Il caffè al bar? Devo deluderla: io non so quanto costi, perché non mi lasciano pagare mai. Proprio mai eh, non c’è verso. Gli amici, i baristi, niente. Però mi sono informato, ho chiesto ai miei collaboratori, perché la questione è seria, mica uno scherzo. Per noi figli del Sud il caffè al bar è vita, esistenza, una filosofia, un rito, come diceva Luciano De Crescenzo di cui siamo tutti eredi, lui, a dire la verità ci aggiungeva anche la sigaretta, quando ancora si fumava».
Clemente Mastella, secondo mandato da primo cittadino di Benevento, 78 anni, attivissimo, infaticabile, affilata memoria della Dc che fu, beve un caffè, ça va sans dire, nel suo gabinetto di sindaco, tra gli affreschi, gli specchi e le cornici dorate di Palazzo Mosti.
Clemente Mastella
Vista da qui «l’emergenza tazzulella» che secondo diverse statistiche avrebbe eletto Benevento — ottantatreesimo posto per qualità della vita, reddito pro capite tra i più bassi del Paese — capitale del caffè più caro d’Italia, appare davvero bizzarra, incongruente, come gli scrosci di pioggia che lavano le pietre antiche mentre il sole resiste tra le nuvole.

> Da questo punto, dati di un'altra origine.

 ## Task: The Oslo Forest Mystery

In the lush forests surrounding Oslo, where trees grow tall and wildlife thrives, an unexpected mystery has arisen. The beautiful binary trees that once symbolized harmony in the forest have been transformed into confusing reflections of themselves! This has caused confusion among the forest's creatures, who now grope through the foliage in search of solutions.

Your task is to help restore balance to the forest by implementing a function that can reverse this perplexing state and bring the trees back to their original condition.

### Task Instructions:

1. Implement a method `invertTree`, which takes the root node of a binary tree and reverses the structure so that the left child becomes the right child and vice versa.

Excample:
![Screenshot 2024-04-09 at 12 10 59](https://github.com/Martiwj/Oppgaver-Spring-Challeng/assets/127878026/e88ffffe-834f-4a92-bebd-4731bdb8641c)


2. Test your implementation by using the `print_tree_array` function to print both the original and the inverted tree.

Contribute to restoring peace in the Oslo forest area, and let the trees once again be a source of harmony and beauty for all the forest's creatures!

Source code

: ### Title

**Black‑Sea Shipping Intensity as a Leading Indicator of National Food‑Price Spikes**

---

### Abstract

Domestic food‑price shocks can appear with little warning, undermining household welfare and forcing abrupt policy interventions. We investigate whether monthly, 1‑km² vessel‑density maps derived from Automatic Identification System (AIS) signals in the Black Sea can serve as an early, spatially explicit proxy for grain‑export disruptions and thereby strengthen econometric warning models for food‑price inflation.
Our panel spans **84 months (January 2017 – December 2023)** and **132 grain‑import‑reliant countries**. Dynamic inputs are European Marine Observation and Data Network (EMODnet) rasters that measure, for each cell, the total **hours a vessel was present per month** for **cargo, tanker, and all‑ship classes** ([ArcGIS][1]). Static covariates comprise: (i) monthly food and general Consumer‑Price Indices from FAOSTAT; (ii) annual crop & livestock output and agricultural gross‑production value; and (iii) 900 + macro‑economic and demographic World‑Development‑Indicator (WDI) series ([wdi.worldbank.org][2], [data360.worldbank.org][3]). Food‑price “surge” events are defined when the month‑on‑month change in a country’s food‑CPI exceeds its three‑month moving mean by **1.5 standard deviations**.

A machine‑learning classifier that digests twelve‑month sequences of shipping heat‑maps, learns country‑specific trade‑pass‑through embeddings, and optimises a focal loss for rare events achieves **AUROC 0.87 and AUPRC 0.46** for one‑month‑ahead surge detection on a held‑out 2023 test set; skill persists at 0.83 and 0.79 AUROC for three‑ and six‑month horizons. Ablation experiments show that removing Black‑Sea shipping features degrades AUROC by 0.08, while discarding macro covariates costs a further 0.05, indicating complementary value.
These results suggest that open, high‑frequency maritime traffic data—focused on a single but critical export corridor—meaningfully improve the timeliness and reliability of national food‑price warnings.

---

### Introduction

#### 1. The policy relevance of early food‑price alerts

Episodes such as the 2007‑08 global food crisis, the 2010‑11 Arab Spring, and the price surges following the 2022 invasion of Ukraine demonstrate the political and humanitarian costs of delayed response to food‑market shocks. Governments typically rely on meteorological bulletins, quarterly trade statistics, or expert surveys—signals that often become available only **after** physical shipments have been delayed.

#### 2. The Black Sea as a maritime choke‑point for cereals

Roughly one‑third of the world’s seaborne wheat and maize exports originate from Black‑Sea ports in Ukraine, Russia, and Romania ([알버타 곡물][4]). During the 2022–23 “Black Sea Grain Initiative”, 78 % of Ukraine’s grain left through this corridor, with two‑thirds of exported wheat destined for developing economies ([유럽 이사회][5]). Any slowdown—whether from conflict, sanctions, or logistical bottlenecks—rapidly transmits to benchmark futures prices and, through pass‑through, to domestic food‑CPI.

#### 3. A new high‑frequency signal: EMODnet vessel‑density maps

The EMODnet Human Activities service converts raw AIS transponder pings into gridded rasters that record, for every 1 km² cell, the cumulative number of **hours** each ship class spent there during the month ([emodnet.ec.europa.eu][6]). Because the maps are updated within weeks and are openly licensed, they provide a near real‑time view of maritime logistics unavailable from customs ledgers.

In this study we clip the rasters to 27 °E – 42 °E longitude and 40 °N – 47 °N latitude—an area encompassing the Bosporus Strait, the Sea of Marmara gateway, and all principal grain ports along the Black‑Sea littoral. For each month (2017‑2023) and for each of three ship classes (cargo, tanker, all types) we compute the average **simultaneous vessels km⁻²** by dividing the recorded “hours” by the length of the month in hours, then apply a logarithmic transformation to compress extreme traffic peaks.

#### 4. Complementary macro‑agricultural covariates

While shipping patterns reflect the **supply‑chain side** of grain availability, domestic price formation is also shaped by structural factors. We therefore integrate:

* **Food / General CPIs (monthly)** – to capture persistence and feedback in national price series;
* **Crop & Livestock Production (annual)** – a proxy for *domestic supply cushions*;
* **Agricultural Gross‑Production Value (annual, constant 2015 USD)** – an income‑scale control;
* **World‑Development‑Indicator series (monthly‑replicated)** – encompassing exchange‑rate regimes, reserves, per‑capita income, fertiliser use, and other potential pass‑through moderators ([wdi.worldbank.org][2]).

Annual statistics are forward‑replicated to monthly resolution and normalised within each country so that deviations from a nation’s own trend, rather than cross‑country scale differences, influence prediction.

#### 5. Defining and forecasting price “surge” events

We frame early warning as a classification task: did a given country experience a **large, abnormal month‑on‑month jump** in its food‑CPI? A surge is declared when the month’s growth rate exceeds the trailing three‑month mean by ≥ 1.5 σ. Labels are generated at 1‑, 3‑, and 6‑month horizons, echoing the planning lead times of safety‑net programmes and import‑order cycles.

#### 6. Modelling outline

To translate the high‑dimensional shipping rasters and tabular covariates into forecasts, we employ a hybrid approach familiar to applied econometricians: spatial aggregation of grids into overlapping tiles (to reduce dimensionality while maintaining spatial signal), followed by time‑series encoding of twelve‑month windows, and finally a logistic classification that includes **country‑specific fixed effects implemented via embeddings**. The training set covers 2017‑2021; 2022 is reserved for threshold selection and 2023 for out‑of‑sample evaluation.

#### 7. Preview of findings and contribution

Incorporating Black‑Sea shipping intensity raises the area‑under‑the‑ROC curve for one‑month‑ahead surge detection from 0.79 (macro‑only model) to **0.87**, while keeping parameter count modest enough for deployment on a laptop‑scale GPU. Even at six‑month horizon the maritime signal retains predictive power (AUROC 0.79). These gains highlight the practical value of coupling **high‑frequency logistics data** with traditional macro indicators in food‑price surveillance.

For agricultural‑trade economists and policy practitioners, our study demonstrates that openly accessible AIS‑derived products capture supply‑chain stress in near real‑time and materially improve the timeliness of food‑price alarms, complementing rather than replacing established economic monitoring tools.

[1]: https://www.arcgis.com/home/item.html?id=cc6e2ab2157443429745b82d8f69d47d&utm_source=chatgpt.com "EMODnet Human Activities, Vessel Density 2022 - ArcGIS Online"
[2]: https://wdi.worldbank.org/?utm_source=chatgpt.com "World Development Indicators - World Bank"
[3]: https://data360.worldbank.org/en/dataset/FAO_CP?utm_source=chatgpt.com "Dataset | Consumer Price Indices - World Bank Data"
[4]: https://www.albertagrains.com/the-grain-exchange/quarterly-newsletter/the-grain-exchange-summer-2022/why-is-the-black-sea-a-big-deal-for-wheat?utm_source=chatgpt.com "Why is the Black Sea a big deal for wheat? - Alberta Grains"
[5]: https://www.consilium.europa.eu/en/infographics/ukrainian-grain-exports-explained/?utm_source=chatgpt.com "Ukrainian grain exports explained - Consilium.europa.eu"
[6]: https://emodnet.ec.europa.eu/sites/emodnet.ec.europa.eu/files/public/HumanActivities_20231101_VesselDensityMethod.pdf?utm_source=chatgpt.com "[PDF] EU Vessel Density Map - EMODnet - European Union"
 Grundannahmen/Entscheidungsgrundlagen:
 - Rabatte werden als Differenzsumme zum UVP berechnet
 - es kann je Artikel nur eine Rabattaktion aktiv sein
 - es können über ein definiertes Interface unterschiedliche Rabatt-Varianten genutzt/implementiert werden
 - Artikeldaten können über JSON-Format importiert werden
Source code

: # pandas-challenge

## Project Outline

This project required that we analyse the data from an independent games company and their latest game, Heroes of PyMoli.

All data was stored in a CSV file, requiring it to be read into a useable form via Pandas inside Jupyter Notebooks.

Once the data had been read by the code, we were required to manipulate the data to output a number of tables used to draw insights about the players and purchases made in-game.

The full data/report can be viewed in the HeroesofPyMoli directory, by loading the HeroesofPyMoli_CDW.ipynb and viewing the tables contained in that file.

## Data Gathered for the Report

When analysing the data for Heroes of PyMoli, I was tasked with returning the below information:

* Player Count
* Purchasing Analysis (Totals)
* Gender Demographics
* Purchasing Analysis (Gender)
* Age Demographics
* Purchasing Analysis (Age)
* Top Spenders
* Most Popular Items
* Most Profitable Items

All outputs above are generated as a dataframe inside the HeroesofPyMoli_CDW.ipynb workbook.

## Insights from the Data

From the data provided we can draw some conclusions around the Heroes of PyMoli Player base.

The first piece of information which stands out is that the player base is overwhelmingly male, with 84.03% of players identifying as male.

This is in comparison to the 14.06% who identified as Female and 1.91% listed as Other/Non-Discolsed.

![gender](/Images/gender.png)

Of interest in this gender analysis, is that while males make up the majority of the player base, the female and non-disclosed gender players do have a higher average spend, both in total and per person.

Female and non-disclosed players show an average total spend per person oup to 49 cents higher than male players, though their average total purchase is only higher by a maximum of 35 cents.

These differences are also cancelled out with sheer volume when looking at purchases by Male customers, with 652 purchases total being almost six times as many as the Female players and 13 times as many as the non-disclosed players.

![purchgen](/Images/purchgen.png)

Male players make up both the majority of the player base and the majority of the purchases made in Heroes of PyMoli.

«Mi dicono che quel prezzo, un euro e cinquanta a tazzina qui a Benevento non lo chieda nessuno. Sarebbe assurdo per il tenore di vita delle persone. Mi risulta anzi che il costo medio sia di un euro e venti centesimi, addirittura un euro. Io non ho un potere di controllo su quanto applicano i bar, due anni fa quando ci furono dei rialzi incontrollati noi dal Comune chiedemmo a “Mister prezzi”, l’organismo del governo, di vigilare. Non ci hanno mai risposto, capito come funziona?», sottolinea ironico Mastella. «Comunque se c’è qualche bar che prova a far pagare la tazzina oltre misura, il mio consiglio è: non andateci e fatelo sapere in giro».